• _Work to be completed_
Please return every line in the following data that includes the string "Jetson".

• _Information_

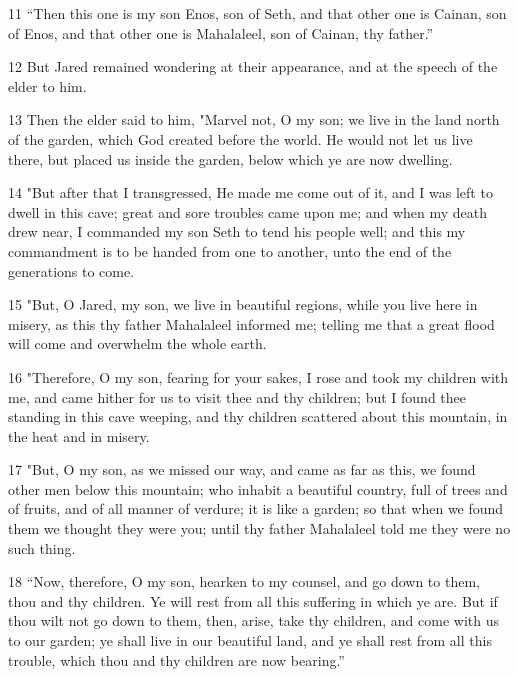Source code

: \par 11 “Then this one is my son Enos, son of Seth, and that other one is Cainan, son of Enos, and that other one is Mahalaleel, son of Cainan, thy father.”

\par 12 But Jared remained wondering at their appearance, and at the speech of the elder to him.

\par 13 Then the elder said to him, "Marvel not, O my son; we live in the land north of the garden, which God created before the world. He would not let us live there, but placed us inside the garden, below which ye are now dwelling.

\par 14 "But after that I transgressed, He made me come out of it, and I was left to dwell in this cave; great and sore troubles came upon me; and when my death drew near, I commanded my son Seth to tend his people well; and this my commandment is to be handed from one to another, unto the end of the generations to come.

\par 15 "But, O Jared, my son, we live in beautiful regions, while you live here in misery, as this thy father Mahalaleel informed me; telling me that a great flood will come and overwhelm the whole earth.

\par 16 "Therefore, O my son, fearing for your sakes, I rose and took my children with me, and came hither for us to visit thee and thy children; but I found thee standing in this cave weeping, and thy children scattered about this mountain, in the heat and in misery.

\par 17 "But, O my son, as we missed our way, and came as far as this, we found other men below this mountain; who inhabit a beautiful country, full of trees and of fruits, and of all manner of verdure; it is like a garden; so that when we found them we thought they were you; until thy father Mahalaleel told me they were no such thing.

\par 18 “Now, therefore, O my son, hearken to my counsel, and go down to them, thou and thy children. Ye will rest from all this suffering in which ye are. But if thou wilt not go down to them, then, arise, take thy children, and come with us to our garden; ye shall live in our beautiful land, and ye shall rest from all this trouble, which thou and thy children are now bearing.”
* * *
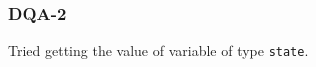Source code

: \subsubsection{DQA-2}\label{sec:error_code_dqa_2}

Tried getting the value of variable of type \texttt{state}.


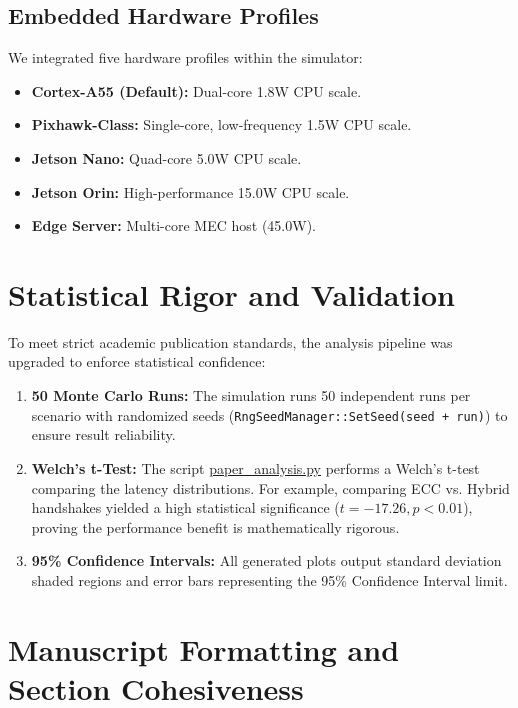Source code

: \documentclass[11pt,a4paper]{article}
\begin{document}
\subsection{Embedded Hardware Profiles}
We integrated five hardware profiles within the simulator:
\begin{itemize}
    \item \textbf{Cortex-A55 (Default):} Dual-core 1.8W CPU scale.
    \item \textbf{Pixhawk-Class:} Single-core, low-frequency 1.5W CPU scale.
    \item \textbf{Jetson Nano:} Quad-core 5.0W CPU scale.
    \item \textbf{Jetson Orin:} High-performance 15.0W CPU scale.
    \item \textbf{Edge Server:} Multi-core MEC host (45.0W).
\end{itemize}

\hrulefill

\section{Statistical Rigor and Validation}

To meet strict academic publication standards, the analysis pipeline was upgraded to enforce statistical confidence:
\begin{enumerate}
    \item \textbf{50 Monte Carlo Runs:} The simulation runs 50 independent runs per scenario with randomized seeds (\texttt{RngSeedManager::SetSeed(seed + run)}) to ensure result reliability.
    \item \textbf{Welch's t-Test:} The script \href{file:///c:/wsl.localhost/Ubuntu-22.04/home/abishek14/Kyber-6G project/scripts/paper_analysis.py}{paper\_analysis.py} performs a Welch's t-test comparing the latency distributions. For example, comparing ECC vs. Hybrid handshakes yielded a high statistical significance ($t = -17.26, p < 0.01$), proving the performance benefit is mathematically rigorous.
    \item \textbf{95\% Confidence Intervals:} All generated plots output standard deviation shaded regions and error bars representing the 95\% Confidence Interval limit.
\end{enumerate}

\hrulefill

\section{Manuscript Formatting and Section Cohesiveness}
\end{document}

• _Written answer_
    \item \textbf{Jetson Nano:} Quad-core 5.0W CPU scale.
    \item \textbf{Jetson Orin:} High-performance 15.0W CPU scale.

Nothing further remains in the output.